How Autonomous Cars See The World

PublishedMay 21, 2018

We may earn a commission from links on this page.

If we’re going to be talking and thinking about autonomous cars, self-driving cars, robo-cars, drive-o-droids (copyright pending) or whatever the hell we want to call these things, we should get a sense of exactly what they do and how they do it. How do they know what’s around them, and how can they potentially be better than human drivers?

Ultrasonic Sensors

You know those little round button-like things you see on some cars’ bumpers? Those are ultrasonic sensors, and they’re most often used as parking-assist sensors, since they’re good at telling what’s close to you, at low speeds. They bounce ultrasonic sound waves off objects to determine how close you are to them.

These actually don’t have much use in fully autonomous vehicle use, but they still do help a car understand its environment, so I thought they were worth a mention. Automatic parallel parking systems do use them, so there are some autonomous-driving/parking contexts where they’re used.

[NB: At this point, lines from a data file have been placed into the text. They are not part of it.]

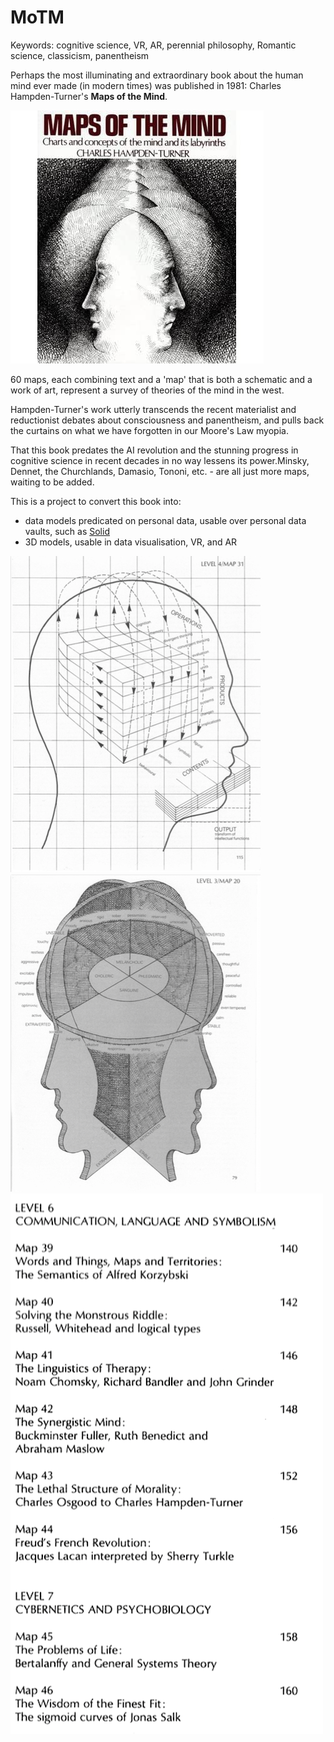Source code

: 
# MoTM

Keywords: cognitive science, VR, AR, perennial philosophy, Romantic science, classicism, panentheism

Perhaps the most illuminating and extraordinary book about the human mind ever made (in modern times) was published in 1981: Charles Hampden-Turner's **Maps of the Mind**.

![](images/motm_cover.jpg)

60 maps, each combining text and a 'map' that is both a schematic and a work of art, represent a survey of theories of the mind in the west. 

Hampden-Turner's work utterly transcends the recent materialist and reductionist debates about consciousness and panentheism, and pulls back the curtains on what we have forgotten in our Moore's Law myopia. 
 
That this book predates the AI revolution and the stunning progress in cognitive science in recent decades in no way lessens its power.Minsky, Dennet, the Churchlands, Damasio, Tononi, etc. - are all just more maps, waiting to be added. 

This is a project to convert this book into:

- data models predicated on personal data, usable over personal data vaults, such as [Solid](https://solidproject.org) 
- 3D models, usable in data visualisation, VR, and AR 

![](images/motm_4_31.png)
![](images/motm_3_20.png)
![](images/motm_contents_det_a.png)


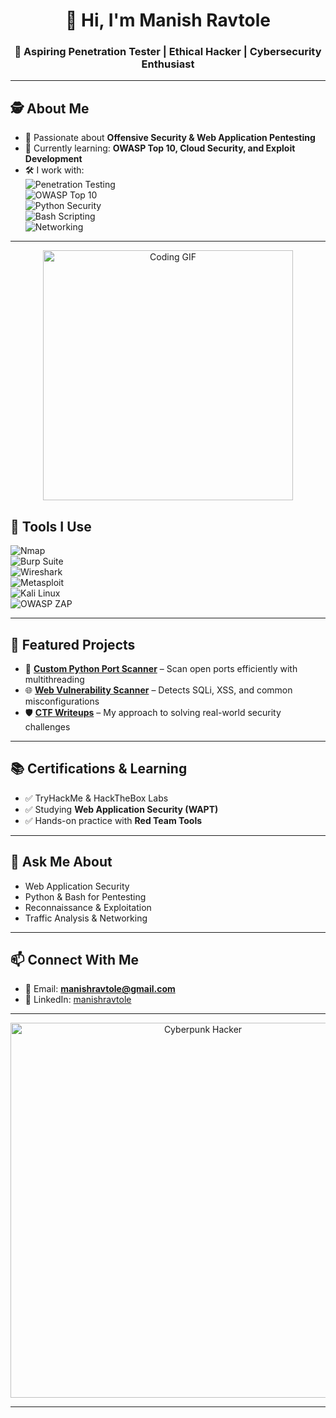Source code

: <!-- Professional GitHub Profile README for a Penetration Tester -->

<h1 align="center">👋 Hi, I'm Manish Ravtole</h1>
<h3 align="center">🚀 Aspiring Penetration Tester | Ethical Hacker | Cybersecurity Enthusiast</h3>

---

## 🕵️ About Me
- 🔐 Passionate about **Offensive Security & Web Application Pentesting**  
- 🌱 Currently learning: **OWASP Top 10, Cloud Security, and Exploit Development**  
- 🛠️ I work with:  
  ![Penetration Testing](https://img.shields.io/badge/Penetration_Testing-black?style=for-the-badge&logo=ghostery&logoColor=white)  
  ![OWASP Top 10](https://img.shields.io/badge/OWASP_Top_10-critical?style=for-the-badge&logo=owasp&logoColor=white)  
  ![Python Security](https://img.shields.io/badge/Python_Security-3776AB?style=for-the-badge&logo=python&logoColor=white)  
  ![Bash Scripting](https://img.shields.io/badge/Bash_Scripting-121011?style=for-the-badge&logo=gnu-bash&logoColor=white)  
  ![Networking](https://img.shields.io/badge/Networking-005571?style=for-the-badge&logo=cisco&logoColor=white)  

---

<p align="center">
  <img src="https://media.giphy.com/media/qgQUggAC3Pfv687qPC/giphy.gif" width="400" alt="Coding GIF" />
</p>


## 🔧 Tools I Use
![Nmap](https://img.shields.io/badge/Nmap-2C2D72?style=for-the-badge&logo=linux&logoColor=white)  
![Burp Suite](https://img.shields.io/badge/BurpSuite-FF6F00?style=for-the-badge&logo=burp-suite&logoColor=white)  
![Wireshark](https://img.shields.io/badge/Wireshark-1679A7?style=for-the-badge&logo=wireshark&logoColor=white)  
![Metasploit](https://img.shields.io/badge/Metasploit-2C2D72?style=for-the-badge&logo=probot&logoColor=white)  
![Kali Linux](https://img.shields.io/badge/Kali_Linux-268BEE?style=for-the-badge&logo=kalilinux&logoColor=white)  
![OWASP ZAP](https://img.shields.io/badge/OWASP_ZAP-00457C?style=for-the-badge&logo=owasp&logoColor=white)  

---

## 📂 Featured Projects
- 🔎 **[Custom Python Port Scanner](#)** – Scan open ports efficiently with multithreading  
- 🌐 **[Web Vulnerability Scanner](#)** – Detects SQLi, XSS, and common misconfigurations  
- 🛡️ **[CTF Writeups](#)** – My approach to solving real-world security challenges  

---

## 📚 Certifications & Learning
- ✅ TryHackMe & HackTheBox Labs  
- ✅ Studying **Web Application Security (WAPT)**  
- ✅ Hands-on practice with **Red Team Tools**  

---

## 💬 Ask Me About
- Web Application Security  
- Python & Bash for Pentesting  
- Reconnaissance & Exploitation  
- Traffic Analysis & Networking  

---

## 📫 Connect With Me
- 📧 Email: **manishravtole@gmail.com**  
- 💼 LinkedIn: [manishravtole](https://www.linkedin.com/in/manishravtole/)    

---

<p align="center">
  <img src="https://media.giphy.com/media/LHZyixOnHwDDy/giphy.gif" width="600" alt="Cyberpunk Hacker"/>
</p>

---
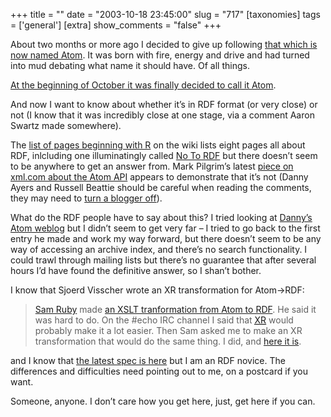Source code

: +++
title = ""
date = "2003-10-18 23:45:00"
slug = "717"
[taxonomies]
tags = ['general']
[extra]
show_comments = "false"
+++

About two months or more ago I decided to give up following [that which is now named Atom](http://www.intertwingly.net/wiki/pie/FrontPage). It was born with fire, energy and drive and had turned into mud debating what name it should have. Of all things.

[At the beginning of October it was finally decided to call it Atom](http://danja.typepad.com/fecho/2003/10/official_its_no.html).

And now I want to know about whether it’s in RDF format (or very close) or not (I know that it was incredibly close at one stage, via a comment Aaron Swartz made somewhere).

The [list of pages beginning with R](http://www.intertwingly.net/wiki/pie/WordIndex#R) on the wiki lists eight pages all about RDF, inlcluding one illuminatingly called [No To RDF](http://www.intertwingly.net/wiki/pie/NoToRdf) but there doesn’t seem to be anywhere to get an answer from. Mark Pilgrim’s latest [piece on xml.com about the Atom API](http://www.xml.com/pub/a/2003/10/15/dive.html) appears to demonstrate that it’s not (Danny Ayers and Russell Beattie should be careful when reading the comments, they may need to [turn a blogger off](http://dannyayers.com/archives/001516.html)).

What do the RDF people have to say about this? I tried looking at [Danny’s Atom weblog](http://danja.typepad.com/fecho/) but I didn’t seem to get very far – I tried to go back to the first entry he made and work my way forward, but there doesn’t seem to be any way of accessing an archive index, and there’s no search functionality. I could trawl through mailing lists but there’s no guarantee that after several hours I’d have found the definitive answer, so I shan’t bother.

I know that Sjoerd Visscher wrote an XR transformation for Atom-&gt;RDF:

> [Sam Ruby](http://www.intertwingly.net/blog/1560.html) made [an XSLT tranformation from Atom to RDF](http://www.intertwingly.net/stories/2003/08/13/atom2rdf.xsl). He said it was hard to do. On the #echo IRC channel I said that [<acronym title="RDF Extraction from XML">XR</acronym>](http://w3future.com/xr/) would probably make it a lot easier. Then Sam asked me to make an XR transformation that would do the same thing. I did, and [here it is](http://w3future.com/tools/atom2rdf.xml).

and I know that [the latest spec is here](http://bitworking.org/rfc/draft-gregorio-07.html) but I am an RDF novice. The differences and difficulties need pointing out to me, on a postcard if you want.

Someone, anyone. I don’t care how you get here, just, get here if you can.

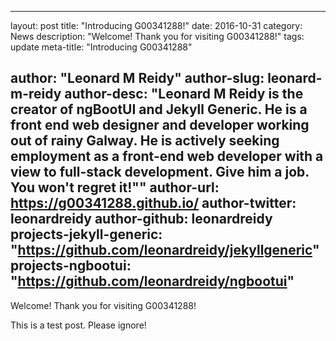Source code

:  ---
layout:			post
title:			"Introducing G00341288!"
date:			2016-10-31
category:		News
description:	"Welcome! Thank you for visiting G00341288!"
tags:			update
meta-title:		"Introducing G00341288"

author:			"Leonard M Reidy"
author-slug:	leonard-m-reidy
author-desc:	"Leonard M Reidy is the creator of ngBootUI and Jekyll Generic. He is a front end web designer and developer working out of rainy Galway. He is actively seeking employment as a front-end web developer with a view to full-stack development. Give him a job. You won't regret it!""
author-url:		https://g00341288.github.io/
author-twitter:	leonardreidy
author-github:	leonardreidy
projects-jekyll-generic: "https://github.com/leonardreidy/jekyllgeneric"
projects-ngbootui: "https://github.com/leonardreidy/ngbootui"
---
Welcome! Thank you for visiting G00341288! 

This is a test post. Please ignore!

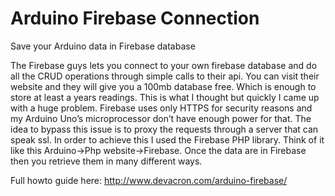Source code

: Arduino Firebase Connection
===========================

Save your Arduino data in Firebase database


The Firebase guys lets you connect to your own firebase database and do  all the CRUD operations through 
simple calls to their api. You can visit their website and they will give you a 100mb database free. 
Which is enough to store at least a years readings. This is what I thought but quickly I came up with a 
huge problem. Firebase uses only HTTPS for security reasons and my Arduino Uno’s microprocessor don’t have 
enough power for that. The idea to bypass this issue is to proxy the requests through a server that can 
speak ssl. In order to achieve this I used the Firebase PHP library. Think of it like 
this Arduino->Php website->Firebase. Once the data are in Firebase then you retrieve them in many different ways.

Full howto guide here: http://www.devacron.com/arduino-firebase/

We can’t hear the pulses they make, since those pulses, while loud, tend to be between 40 kHz and 48 kHz (or higher, with newer sensors) or so. Human hearing stops at about 20 kHz. Dogs, cats, and bats, though, they should be able to hear them, which must be pretty annoying.

Cameras

Vision, is, of course, the most important sense we use when driving, so most self-driving machines will need a way to replicate it. Modern technology is capable of making some very small and high-resolution camera systems, and modern cars already are getting pretty laden with cameras, even if they don’t have any interest in driving themselves.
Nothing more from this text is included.